Proof: Since old math does not recognize infinite-numbers, that no
matter how many
finite number of line segments we put together, they still will never
summon into an
infinite-line-ray. However, if a precision definition is given in
geometry or algebra saying
that finite-number means all numbers less than 10^500 and over that is
infinite-numbers.
Well, with that definition we can say that an infinite number of
finite line segments builds
a infinite-line-ray.

Now the problem of Place Value is also solved and I can stop typing in
numbers
like 9999.....99999 or 99999....99997.

Because when finite-number is defined as less than 10^500 and all
numbers above that
are infinite-numbers. Then we can type in infinite numbers with place
values such as
10^505 is an infinite number and has a place value of significance
tied into all the numbers
below it.

So in a sense, I believe, the only way to solve this crisis in
mathematics of well-defining
finite number to infinite-number is to place this boundary (I prefer
the largest number in
Physics) and then this boundary thus gives meaning to Place-Value of
infinity.

What it all does, in the end, is make us understand that infinity
means merely, beyond our
ability to count or measure physical things.
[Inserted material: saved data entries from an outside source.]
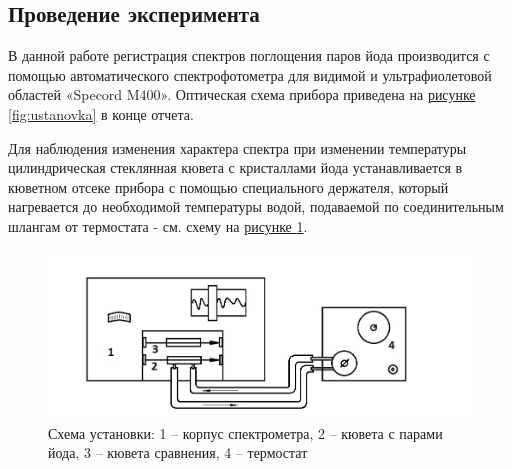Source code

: \documentclass{article}
\begin{document}
\subsection{Проведение эксперимента}

В данной работе регистрация спектров поглощения паров йода производится с помощью автоматического спектрофотометра для видимой и ультрафиолетовой областей «Specord M400». Оптическая схема прибора приведена на \hyperref[fig:ustanovka]{рисунке \ref*{fig:ustanovka}} в конце отчета.


Для наблюдения изменения характера спектра при изменении температуры цилиндрическая стеклянная кювета с кристаллами йода устанавливается в кюветном отсеке прибора с помощью специального держателя, который нагревается до необходимой температуры водой, подаваемой по соединительным шлангам от термостата - см. схему на \hyperref[fig:ustanovka2]{рисунке \ref*{fig:ustanovka2}}.


\begin{figure}[h!]
    \centering
    \includegraphics[scale=0.3]{Screenshot 2024-02-12 at 10.12.27 AM.png}
    \caption{Схема установки: 1 – корпус спектрометра, 2 – кювета с парами йода, 3 – кювета сравнения, 4 – термостат}
    \label{fig:ustanovka2}
\end{figure}
\end{document}
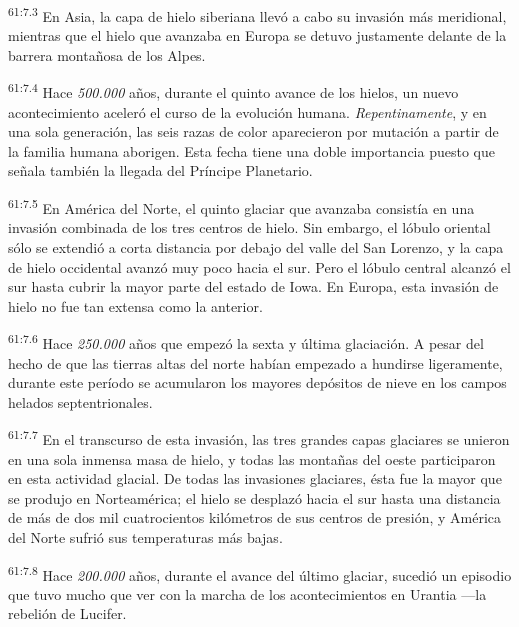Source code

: \par
\textsuperscript{61:7.3} En Asia, la capa de hielo siberiana llevó a cabo su invasión más meridional, mientras que el hielo que avanzaba en Europa se detuvo justamente delante de la barrera montañosa de los Alpes.

\par
\textsuperscript{61:7.4} Hace \textit{500.000} años, durante el quinto avance de los hielos, un nuevo acontecimiento aceleró el curso de la evolución humana. \textit{Repentinamente}, y en una sola generación, las seis razas de color aparecieron por mutación a partir de la familia humana aborigen. Esta fecha tiene una doble importancia puesto que señala también la llegada del Príncipe Planetario.

\par
\textsuperscript{61:7.5} En América del Norte, el quinto glaciar que avanzaba consistía en una invasión combinada de los tres centros de hielo. Sin embargo, el lóbulo oriental sólo se extendió a corta distancia por debajo del valle del San Lorenzo, y la capa de hielo occidental avanzó muy poco hacia el sur. Pero el lóbulo central alcanzó el sur hasta cubrir la mayor parte del estado de Iowa. En Europa, esta invasión de hielo no fue tan extensa como la anterior.

\par
\textsuperscript{61:7.6} Hace \textit{250.000} años que empezó la sexta y última glaciación. A pesar del hecho de que las tierras altas del norte habían empezado a hundirse ligeramente, durante este período se acumularon los mayores depósitos de nieve en los campos helados septentrionales.

\par
\textsuperscript{61:7.7} En el transcurso de esta invasión, las tres grandes capas glaciares se unieron en una sola inmensa masa de hielo, y todas las montañas del oeste participaron en esta actividad glacial. De todas las invasiones glaciares, ésta fue la mayor que se produjo en Norteamérica; el hielo se desplazó hacia el sur hasta una distancia de más de dos mil cuatrocientos kilómetros de sus centros de presión, y América del Norte sufrió sus temperaturas más bajas.

\par
\textsuperscript{61:7.8} Hace \textit{200.000} años, durante el avance del último glaciar, sucedió un episodio que tuvo mucho que ver con la marcha de los acontecimientos en Urantia ---la rebelión de Lucifer.

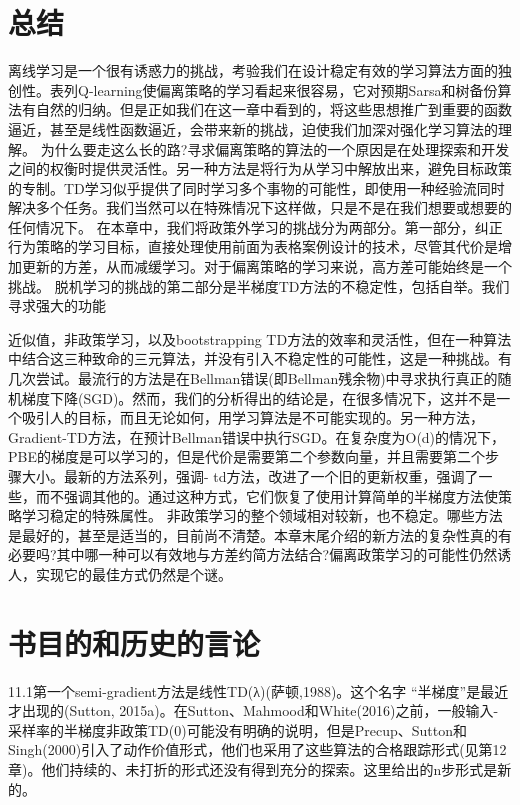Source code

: \section{总结}

离线学习是一个很有诱惑力的挑战，考验我们在设计稳定有效的学习算法方面的独创性。表列Q-learning使偏离策略的学习看起来很容易，它对预期Sarsa和树备份算法有自然的归纳。但是正如我们在这一章中看到的，将这些思想推广到重要的函数逼近，甚至是线性函数逼近，会带来新的挑战，迫使我们加深对强化学习算法的理解。
为什么要走这么长的路?寻求偏离策略的算法的一个原因是在处理探索和开发之间的权衡时提供灵活性。另一种方法是将行为从学习中解放出来，避免目标政策的专制。TD学习似乎提供了同时学习多个事物的可能性，即使用一种经验流同时解决多个任务。我们当然可以在特殊情况下这样做，只是不是在我们想要或想要的任何情况下。
在本章中，我们将政策外学习的挑战分为两部分。第一部分，纠正行为策略的学习目标，直接处理使用前面为表格案例设计的技术，尽管其代价是增加更新的方差，从而减缓学习。对于偏离策略的学习来说，高方差可能始终是一个挑战。
脱机学习的挑战的第二部分是半梯度TD方法的不稳定性，包括自举。我们寻求强大的功能

近似值，非政策学习，以及bootstrapping TD方法的效率和灵活性，但在一种算法中结合这三种致命的三元算法，并没有引入不稳定性的可能性，这是一种挑战。有几次尝试。最流行的方法是在Bellman错误(即Bellman残余物)中寻求执行真正的随机梯度下降(SGD)。然而，我们的分析得出的结论是，在很多情况下，这并不是一个吸引人的目标，而且无论如何，用学习算法是不可能实现的。另一种方法，Gradient-TD方法，在预计Bellman错误中执行SGD。在复杂度为O(d)的情况下，PBE的梯度是可以学习的，但是代价是需要第二个参数向量，并且需要第二个步骤大小。最新的方法系列，强调- td方法，改进了一个旧的更新权重，强调了一些，而不强调其他的。通过这种方式，它们恢复了使用计算简单的半梯度方法使策略学习稳定的特殊属性。
非政策学习的整个领域相对较新，也不稳定。哪些方法是最好的，甚至是适当的，目前尚不清楚。本章末尾介绍的新方法的复杂性真的有必要吗?其中哪一种可以有效地与方差约简方法结合?偏离政策学习的可能性仍然诱人，实现它的最佳方式仍然是个谜。


\section{书目的和历史的言论}

11.1第一个semi-gradient方法是线性TD(λ)(萨顿,1988)。这个名字
“半梯度”是最近才出现的(Sutton, 2015a)。在Sutton、Mahmood和White(2016)之前，一般输入-采样率的半梯度非政策TD(0)可能没有明确的说明，但是Precup、Sutton和Singh(2000)引入了动作价值形式，他们也采用了这些算法的合格跟踪形式(见第12章)。他们持续的、未打折的形式还没有得到充分的探索。这里给出的n步形式是新的。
Physics stops for us at
infinity. The infinity
in the old math meant someone on a spiritual order or a religious
nonsense order of something eternal, everlasting.

So that when we ask, are the primes infinite, what we really are
asking is whether there are
10^500 set of primes. And when we ask are the Twin Primes infinite, we
are asking if there is
a set of twin primes that has a cardinality equal to 10^500.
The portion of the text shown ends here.